- [Exercise]
Pick each line that has "angle" out of the records.

* * * * * * * * *

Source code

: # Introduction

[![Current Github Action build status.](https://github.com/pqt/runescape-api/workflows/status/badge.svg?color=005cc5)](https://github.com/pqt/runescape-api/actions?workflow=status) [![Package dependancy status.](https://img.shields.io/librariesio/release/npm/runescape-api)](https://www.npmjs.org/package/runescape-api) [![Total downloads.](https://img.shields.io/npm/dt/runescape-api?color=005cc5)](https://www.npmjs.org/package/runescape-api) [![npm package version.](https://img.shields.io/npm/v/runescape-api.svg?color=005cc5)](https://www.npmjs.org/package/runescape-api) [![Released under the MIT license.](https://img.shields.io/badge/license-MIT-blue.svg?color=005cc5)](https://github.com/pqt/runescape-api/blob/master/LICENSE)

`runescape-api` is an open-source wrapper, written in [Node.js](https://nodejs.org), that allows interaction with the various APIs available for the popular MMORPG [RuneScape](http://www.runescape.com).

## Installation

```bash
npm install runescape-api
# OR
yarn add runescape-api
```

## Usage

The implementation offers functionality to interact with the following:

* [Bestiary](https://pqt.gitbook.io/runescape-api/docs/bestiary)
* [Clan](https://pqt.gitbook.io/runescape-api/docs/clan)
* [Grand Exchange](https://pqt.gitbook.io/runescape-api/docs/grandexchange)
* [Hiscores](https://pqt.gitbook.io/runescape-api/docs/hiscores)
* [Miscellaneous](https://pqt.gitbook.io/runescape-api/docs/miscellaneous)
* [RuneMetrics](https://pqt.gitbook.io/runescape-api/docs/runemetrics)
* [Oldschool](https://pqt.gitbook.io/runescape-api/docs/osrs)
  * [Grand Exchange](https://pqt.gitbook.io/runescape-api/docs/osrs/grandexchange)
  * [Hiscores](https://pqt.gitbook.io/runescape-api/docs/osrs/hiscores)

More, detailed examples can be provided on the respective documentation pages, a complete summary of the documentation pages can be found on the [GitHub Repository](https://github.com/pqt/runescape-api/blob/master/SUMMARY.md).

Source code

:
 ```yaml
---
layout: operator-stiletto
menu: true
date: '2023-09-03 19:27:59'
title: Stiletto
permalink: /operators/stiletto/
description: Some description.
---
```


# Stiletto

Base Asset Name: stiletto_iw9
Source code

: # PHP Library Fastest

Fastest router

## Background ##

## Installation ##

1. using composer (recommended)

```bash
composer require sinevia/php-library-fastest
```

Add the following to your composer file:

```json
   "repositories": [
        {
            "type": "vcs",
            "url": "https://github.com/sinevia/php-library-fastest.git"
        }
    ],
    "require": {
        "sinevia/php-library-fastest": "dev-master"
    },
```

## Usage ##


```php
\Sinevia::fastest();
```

* * * * * * * * *

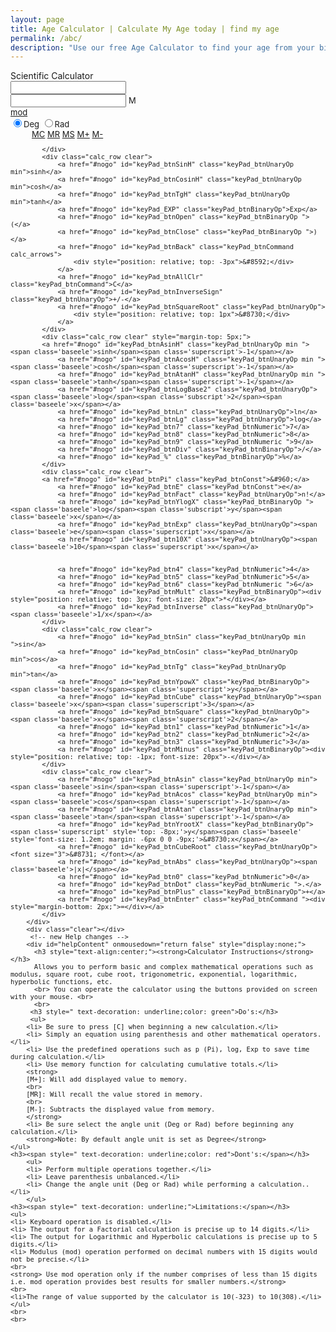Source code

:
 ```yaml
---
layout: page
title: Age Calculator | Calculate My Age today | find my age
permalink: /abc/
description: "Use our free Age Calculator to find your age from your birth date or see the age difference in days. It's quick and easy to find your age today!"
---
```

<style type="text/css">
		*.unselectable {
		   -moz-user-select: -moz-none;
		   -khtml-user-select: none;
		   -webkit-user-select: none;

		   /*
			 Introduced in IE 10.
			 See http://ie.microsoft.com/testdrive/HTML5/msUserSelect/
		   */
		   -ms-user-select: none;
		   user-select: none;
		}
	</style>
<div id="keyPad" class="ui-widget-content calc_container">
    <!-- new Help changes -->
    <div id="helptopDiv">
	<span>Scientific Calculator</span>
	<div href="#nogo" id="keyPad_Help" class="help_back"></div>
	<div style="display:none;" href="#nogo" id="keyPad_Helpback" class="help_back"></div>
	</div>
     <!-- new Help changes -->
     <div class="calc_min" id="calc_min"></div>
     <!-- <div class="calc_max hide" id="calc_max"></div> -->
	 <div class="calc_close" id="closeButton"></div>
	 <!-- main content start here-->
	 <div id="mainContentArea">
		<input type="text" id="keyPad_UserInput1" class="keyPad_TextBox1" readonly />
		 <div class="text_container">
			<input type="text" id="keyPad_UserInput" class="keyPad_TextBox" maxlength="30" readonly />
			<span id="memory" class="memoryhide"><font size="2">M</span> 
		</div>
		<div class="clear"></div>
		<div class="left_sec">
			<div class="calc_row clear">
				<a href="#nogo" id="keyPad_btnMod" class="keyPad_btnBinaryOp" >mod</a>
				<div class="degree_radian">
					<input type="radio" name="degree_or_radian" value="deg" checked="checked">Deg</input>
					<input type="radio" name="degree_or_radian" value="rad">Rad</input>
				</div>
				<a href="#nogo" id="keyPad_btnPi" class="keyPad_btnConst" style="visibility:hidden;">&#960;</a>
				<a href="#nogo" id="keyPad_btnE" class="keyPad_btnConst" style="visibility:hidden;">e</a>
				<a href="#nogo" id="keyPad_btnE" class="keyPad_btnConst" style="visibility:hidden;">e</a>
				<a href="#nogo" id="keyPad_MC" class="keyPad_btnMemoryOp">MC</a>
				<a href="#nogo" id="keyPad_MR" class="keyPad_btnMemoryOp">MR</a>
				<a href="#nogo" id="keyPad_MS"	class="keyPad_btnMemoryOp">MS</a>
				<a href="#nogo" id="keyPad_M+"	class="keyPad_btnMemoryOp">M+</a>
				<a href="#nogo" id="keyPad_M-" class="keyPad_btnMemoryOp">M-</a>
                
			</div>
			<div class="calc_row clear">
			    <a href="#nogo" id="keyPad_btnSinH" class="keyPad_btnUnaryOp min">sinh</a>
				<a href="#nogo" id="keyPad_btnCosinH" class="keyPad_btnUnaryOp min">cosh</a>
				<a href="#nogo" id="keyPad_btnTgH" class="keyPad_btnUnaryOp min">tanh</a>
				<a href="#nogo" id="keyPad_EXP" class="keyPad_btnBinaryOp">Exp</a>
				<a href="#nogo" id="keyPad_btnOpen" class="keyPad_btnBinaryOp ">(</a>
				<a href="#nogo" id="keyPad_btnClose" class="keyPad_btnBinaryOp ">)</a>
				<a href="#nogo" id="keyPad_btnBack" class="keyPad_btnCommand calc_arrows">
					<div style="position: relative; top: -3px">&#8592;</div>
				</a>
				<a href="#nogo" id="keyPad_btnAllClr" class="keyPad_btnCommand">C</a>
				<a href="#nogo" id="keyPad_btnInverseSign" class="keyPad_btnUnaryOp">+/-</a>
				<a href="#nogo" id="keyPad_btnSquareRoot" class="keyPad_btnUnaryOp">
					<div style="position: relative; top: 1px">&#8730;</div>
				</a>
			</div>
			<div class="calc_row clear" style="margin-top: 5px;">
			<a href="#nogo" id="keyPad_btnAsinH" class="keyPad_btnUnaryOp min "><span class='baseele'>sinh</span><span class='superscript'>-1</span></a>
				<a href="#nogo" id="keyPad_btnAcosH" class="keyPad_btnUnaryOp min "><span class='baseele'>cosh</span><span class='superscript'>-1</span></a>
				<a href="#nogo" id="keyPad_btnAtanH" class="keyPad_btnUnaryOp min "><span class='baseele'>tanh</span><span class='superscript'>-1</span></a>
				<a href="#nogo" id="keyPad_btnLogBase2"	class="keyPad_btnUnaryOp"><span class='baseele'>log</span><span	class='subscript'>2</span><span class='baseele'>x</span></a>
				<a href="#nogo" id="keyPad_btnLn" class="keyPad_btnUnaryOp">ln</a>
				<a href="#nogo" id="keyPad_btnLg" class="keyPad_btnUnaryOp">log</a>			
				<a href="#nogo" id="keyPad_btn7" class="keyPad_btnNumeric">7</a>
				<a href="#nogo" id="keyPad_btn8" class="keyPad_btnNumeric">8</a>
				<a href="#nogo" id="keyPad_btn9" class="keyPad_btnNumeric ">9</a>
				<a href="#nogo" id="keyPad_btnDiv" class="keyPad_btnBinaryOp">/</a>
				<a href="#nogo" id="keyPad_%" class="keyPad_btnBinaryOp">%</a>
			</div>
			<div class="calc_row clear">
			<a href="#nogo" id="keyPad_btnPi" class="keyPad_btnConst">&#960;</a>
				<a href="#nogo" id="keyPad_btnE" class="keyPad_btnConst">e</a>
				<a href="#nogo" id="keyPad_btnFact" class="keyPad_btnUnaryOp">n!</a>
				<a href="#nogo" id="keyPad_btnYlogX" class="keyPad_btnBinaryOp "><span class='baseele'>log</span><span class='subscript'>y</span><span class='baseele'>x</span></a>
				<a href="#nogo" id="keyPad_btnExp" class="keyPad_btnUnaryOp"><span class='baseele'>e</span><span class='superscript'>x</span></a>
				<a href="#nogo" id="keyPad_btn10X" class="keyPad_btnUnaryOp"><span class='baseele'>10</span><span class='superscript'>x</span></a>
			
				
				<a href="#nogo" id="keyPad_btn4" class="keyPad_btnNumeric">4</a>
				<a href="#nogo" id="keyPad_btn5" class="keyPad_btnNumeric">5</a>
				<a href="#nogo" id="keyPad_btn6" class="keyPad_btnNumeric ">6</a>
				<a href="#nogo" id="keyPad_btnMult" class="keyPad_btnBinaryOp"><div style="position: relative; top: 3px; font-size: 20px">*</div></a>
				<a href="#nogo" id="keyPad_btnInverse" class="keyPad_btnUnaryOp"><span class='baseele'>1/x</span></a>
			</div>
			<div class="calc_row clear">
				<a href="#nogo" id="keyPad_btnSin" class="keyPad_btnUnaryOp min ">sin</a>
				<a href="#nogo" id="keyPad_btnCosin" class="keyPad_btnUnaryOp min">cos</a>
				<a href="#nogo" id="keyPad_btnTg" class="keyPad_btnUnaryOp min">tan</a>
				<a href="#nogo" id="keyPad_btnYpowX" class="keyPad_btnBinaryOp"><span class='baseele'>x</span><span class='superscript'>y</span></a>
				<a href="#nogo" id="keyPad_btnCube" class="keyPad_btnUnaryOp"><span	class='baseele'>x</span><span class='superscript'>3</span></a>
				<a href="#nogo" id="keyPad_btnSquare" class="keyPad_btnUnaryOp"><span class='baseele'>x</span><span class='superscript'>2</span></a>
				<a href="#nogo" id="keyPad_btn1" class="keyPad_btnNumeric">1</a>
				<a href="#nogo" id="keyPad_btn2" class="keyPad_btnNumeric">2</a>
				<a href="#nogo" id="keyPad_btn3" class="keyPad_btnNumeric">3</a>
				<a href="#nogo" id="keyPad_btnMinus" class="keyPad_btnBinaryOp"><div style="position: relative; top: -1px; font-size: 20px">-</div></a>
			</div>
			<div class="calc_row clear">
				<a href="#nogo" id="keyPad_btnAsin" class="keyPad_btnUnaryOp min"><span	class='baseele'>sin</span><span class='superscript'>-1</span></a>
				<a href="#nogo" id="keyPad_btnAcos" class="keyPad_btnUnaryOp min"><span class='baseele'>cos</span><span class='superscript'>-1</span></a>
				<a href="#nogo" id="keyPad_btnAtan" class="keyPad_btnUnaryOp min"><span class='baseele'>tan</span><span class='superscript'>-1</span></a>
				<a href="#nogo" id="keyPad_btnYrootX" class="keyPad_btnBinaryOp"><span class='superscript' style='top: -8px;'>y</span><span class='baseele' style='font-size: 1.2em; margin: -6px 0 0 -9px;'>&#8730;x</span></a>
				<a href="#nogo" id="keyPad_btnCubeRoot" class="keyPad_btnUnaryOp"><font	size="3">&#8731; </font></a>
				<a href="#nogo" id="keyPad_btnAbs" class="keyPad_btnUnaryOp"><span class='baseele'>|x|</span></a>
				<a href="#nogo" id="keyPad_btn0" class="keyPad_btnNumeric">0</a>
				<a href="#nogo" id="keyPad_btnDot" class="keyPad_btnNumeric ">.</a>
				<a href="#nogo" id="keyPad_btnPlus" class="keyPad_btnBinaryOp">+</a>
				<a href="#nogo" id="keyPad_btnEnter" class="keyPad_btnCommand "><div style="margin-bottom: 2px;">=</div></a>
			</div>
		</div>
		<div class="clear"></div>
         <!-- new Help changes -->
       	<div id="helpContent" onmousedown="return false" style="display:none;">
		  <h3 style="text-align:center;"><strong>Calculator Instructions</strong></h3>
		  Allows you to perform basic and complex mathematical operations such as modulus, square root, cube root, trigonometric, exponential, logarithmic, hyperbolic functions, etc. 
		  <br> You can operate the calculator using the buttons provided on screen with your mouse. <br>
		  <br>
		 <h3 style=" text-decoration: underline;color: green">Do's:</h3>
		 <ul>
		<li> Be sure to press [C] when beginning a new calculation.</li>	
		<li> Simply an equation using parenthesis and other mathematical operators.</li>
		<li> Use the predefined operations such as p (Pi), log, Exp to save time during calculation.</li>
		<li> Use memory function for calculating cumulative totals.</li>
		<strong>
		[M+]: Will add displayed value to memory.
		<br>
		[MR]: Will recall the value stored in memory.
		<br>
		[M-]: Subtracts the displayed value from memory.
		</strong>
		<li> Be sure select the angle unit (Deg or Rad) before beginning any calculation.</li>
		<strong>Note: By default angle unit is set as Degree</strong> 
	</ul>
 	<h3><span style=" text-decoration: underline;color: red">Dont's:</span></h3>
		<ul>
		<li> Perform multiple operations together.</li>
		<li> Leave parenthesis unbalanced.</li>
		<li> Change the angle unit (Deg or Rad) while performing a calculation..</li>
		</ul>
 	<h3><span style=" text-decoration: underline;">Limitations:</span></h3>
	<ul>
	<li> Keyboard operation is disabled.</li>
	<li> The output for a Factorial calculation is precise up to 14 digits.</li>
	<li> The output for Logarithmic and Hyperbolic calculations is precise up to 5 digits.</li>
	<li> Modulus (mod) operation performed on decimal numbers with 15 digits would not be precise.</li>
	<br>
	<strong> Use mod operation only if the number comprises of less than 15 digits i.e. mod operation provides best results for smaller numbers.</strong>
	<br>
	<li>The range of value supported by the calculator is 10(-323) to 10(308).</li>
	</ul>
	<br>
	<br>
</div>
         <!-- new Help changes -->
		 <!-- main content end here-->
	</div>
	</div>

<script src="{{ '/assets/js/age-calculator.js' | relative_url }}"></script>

* * * * * * * * *

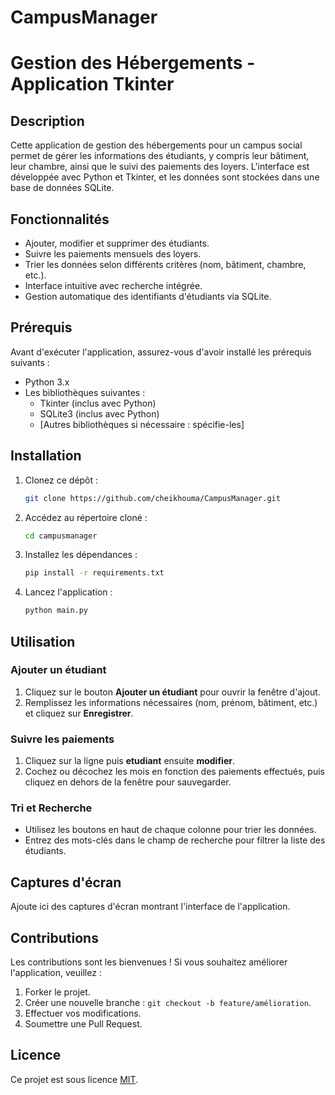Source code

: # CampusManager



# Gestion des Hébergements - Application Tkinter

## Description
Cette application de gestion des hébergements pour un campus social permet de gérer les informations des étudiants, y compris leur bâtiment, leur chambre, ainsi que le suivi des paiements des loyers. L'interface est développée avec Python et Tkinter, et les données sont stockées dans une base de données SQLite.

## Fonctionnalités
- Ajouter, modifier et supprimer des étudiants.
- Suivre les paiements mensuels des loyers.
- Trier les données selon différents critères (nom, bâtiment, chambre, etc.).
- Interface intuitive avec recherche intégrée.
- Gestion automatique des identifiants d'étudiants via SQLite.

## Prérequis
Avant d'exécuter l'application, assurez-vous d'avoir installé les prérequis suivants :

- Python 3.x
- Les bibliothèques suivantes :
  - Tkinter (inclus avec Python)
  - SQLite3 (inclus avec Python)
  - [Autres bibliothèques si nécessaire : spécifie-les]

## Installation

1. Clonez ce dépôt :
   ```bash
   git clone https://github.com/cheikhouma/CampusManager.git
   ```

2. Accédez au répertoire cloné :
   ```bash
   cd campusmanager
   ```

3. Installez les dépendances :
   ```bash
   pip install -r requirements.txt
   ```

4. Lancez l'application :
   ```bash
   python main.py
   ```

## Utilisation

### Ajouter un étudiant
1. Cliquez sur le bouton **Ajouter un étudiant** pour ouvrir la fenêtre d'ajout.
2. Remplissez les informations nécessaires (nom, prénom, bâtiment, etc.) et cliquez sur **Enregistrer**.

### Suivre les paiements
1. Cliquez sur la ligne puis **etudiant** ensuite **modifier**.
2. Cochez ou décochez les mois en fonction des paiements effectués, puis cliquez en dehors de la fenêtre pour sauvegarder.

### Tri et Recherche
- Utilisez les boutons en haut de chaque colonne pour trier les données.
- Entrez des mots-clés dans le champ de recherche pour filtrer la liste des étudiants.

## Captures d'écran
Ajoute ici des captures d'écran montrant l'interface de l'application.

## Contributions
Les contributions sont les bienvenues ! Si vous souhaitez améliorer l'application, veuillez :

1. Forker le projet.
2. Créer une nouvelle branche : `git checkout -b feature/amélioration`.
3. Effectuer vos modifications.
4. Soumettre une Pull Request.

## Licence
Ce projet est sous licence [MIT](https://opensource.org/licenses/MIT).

* * * * * * * * *

- [Output below]
		<li> Be sure select the angle unit (Deg or Rad) before beginning any calculation.</li>
		<strong>Note: By default angle unit is set as Degree</strong> 
		<li> Change the angle unit (Deg or Rad) while performing a calculation..</li>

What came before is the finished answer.